PROBLEM TO WORK ON: Could you return all of the entries below exactly, minus the pictures?

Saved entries

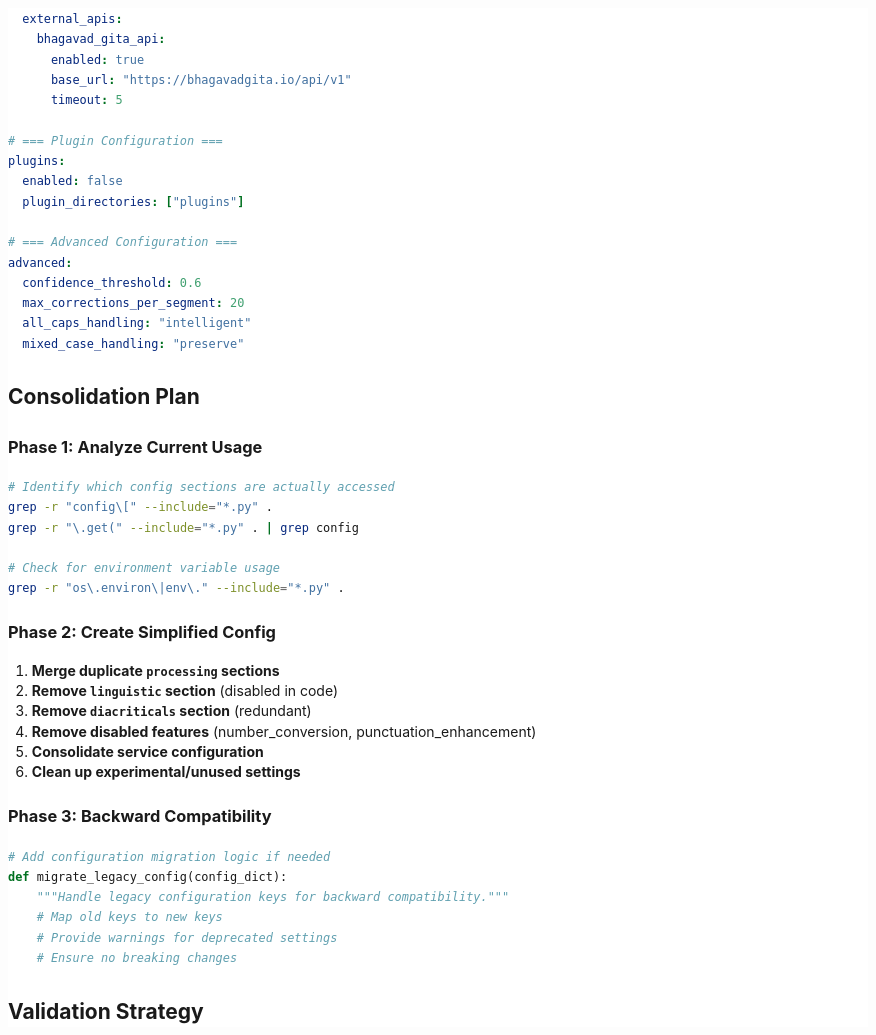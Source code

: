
 ```yaml
  external_apis:
    bhagavad_gita_api:
      enabled: true
      base_url: "https://bhagavadgita.io/api/v1"
      timeout: 5

# === Plugin Configuration ===
plugins:
  enabled: false
  plugin_directories: ["plugins"]

# === Advanced Configuration ===
advanced:
  confidence_threshold: 0.6
  max_corrections_per_segment: 20
  all_caps_handling: "intelligent"
  mixed_case_handling: "preserve"
```

## Consolidation Plan

### Phase 1: Analyze Current Usage
```bash
# Identify which config sections are actually accessed
grep -r "config\[" --include="*.py" .
grep -r "\.get(" --include="*.py" . | grep config

# Check for environment variable usage
grep -r "os\.environ\|env\." --include="*.py" .
```

### Phase 2: Create Simplified Config
1. **Merge duplicate `processing` sections**
2. **Remove `linguistic` section** (disabled in code)
3. **Remove `diacriticals` section** (redundant)
4. **Remove disabled features** (number_conversion, punctuation_enhancement)
5. **Consolidate service configuration**
6. **Clean up experimental/unused settings**

### Phase 3: Backward Compatibility
```python
# Add configuration migration logic if needed
def migrate_legacy_config(config_dict):
    """Handle legacy configuration keys for backward compatibility."""
    # Map old keys to new keys
    # Provide warnings for deprecated settings
    # Ensure no breaking changes
```

## Validation Strategy
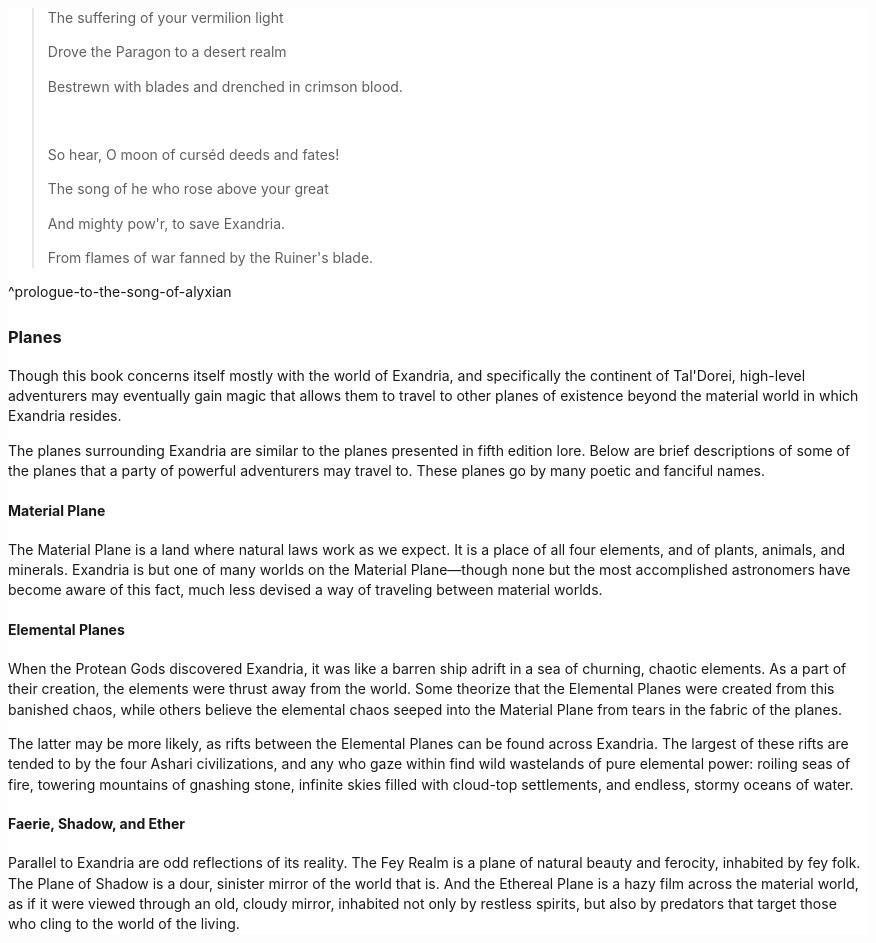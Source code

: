 > The suffering of your vermilion light
> 
> Drove the Paragon to a desert realm
> 
> Bestrewn with blades and drenched in crimson blood.
> 
>  
> 
> So hear, O moon of curséd deeds and fates!
> 
> The song of he who rose above your great
> 
> And mighty pow'r, to save Exandria.
> 
> From flames of war fanned by the Ruiner's blade.

^prologue-to-the-song-of-alyxian

### Planes

Though this book concerns itself mostly with the world of Exandria, and specifically the continent of Tal'Dorei, high-level adventurers may eventually gain magic that allows them to travel to other planes of existence beyond the material world in which Exandria resides.

The planes surrounding Exandria are similar to the planes presented in fifth edition lore. Below are brief descriptions of some of the planes that a party of powerful adventurers may travel to. These planes go by many poetic and fanciful names.

#### Material Plane

The Material Plane is a land where natural laws work as we expect. It is a place of all four elements, and of plants, animals, and minerals. Exandria is but one of many worlds on the Material Plane—though none but the most accomplished astronomers have become aware of this fact, much less devised a way of traveling between material worlds.

#### Elemental Planes

When the Protean Gods discovered Exandria, it was like a barren ship adrift in a sea of churning, chaotic elements. As a part of their creation, the elements were thrust away from the world. Some theorize that the Elemental Planes were created from this banished chaos, while others believe the elemental chaos seeped into the Material Plane from tears in the fabric of the planes.

The latter may be more likely, as rifts between the Elemental Planes can be found across Exandria. The largest of these rifts are tended to by the four Ashari civilizations, and any who gaze within find wild wastelands of pure elemental power: roiling seas of fire, towering mountains of gnashing stone, infinite skies filled with cloud-top settlements, and endless, stormy oceans of water.

#### Faerie, Shadow, and Ether

Parallel to Exandria are odd reflections of its reality. The Fey Realm is a plane of natural beauty and ferocity, inhabited by fey folk. The Plane of Shadow is a dour, sinister mirror of the world that is. And the Ethereal Plane is a hazy film across the material world, as if it were viewed through an old, cloudy mirror, inhabited not only by restless spirits, but also by predators that target those who cling to the world of the living.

YOUR SOLUTION:
Source code

:
 ```yaml
  external_apis:
    bhagavad_gita_api:
      enabled: true
      base_url: "https://bhagavadgita.io/api/v1"
      timeout: 5

# === Plugin Configuration ===
plugins:
  enabled: false
  plugin_directories: ["plugins"]

# === Advanced Configuration ===
advanced:
  confidence_threshold: 0.6
  max_corrections_per_segment: 20
  all_caps_handling: "intelligent"
  mixed_case_handling: "preserve"
```

## Consolidation Plan

### Phase 1: Analyze Current Usage
```bash
# Identify which config sections are actually accessed
grep -r "config\[" --include="*.py" .
grep -r "\.get(" --include="*.py" . | grep config

# Check for environment variable usage
grep -r "os\.environ\|env\." --include="*.py" .
```

### Phase 2: Create Simplified Config
1. **Merge duplicate `processing` sections**
2. **Remove `linguistic` section** (disabled in code)
3. **Remove `diacriticals` section** (redundant)
4. **Remove disabled features** (number_conversion, punctuation_enhancement)
5. **Consolidate service configuration**
6. **Clean up experimental/unused settings**

### Phase 3: Backward Compatibility
```python
# Add configuration migration logic if needed
def migrate_legacy_config(config_dict):
    """Handle legacy configuration keys for backward compatibility."""
    # Map old keys to new keys
    # Provide warnings for deprecated settings
    # Ensure no breaking changes
```

## Validation Strategy
Source code

: > The suffering of your vermilion light
> 
> Drove the Paragon to a desert realm
> 
> Bestrewn with blades and drenched in crimson blood.
> 
>  
> 
> So hear, O moon of curséd deeds and fates!
> 
> The song of he who rose above your great
> 
> And mighty pow'r, to save Exandria.
> 
> From flames of war fanned by the Ruiner's blade.

^prologue-to-the-song-of-alyxian

### Planes

Though this book concerns itself mostly with the world of Exandria, and specifically the continent of Tal'Dorei, high-level adventurers may eventually gain magic that allows them to travel to other planes of existence beyond the material world in which Exandria resides.

The planes surrounding Exandria are similar to the planes presented in fifth edition lore. Below are brief descriptions of some of the planes that a party of powerful adventurers may travel to. These planes go by many poetic and fanciful names.

#### Material Plane

The Material Plane is a land where natural laws work as we expect. It is a place of all four elements, and of plants, animals, and minerals. Exandria is but one of many worlds on the Material Plane—though none but the most accomplished astronomers have become aware of this fact, much less devised a way of traveling between material worlds.

#### Elemental Planes

When the Protean Gods discovered Exandria, it was like a barren ship adrift in a sea of churning, chaotic elements. As a part of their creation, the elements were thrust away from the world. Some theorize that the Elemental Planes were created from this banished chaos, while others believe the elemental chaos seeped into the Material Plane from tears in the fabric of the planes.

The latter may be more likely, as rifts between the Elemental Planes can be found across Exandria. The largest of these rifts are tended to by the four Ashari civilizations, and any who gaze within find wild wastelands of pure elemental power: roiling seas of fire, towering mountains of gnashing stone, infinite skies filled with cloud-top settlements, and endless, stormy oceans of water.

#### Faerie, Shadow, and Ether

Parallel to Exandria are odd reflections of its reality. The Fey Realm is a plane of natural beauty and ferocity, inhabited by fey folk. The Plane of Shadow is a dour, sinister mirror of the world that is. And the Ethereal Plane is a hazy film across the material world, as if it were viewed through an old, cloudy mirror, inhabited not only by restless spirits, but also by predators that target those who cling to the world of the living.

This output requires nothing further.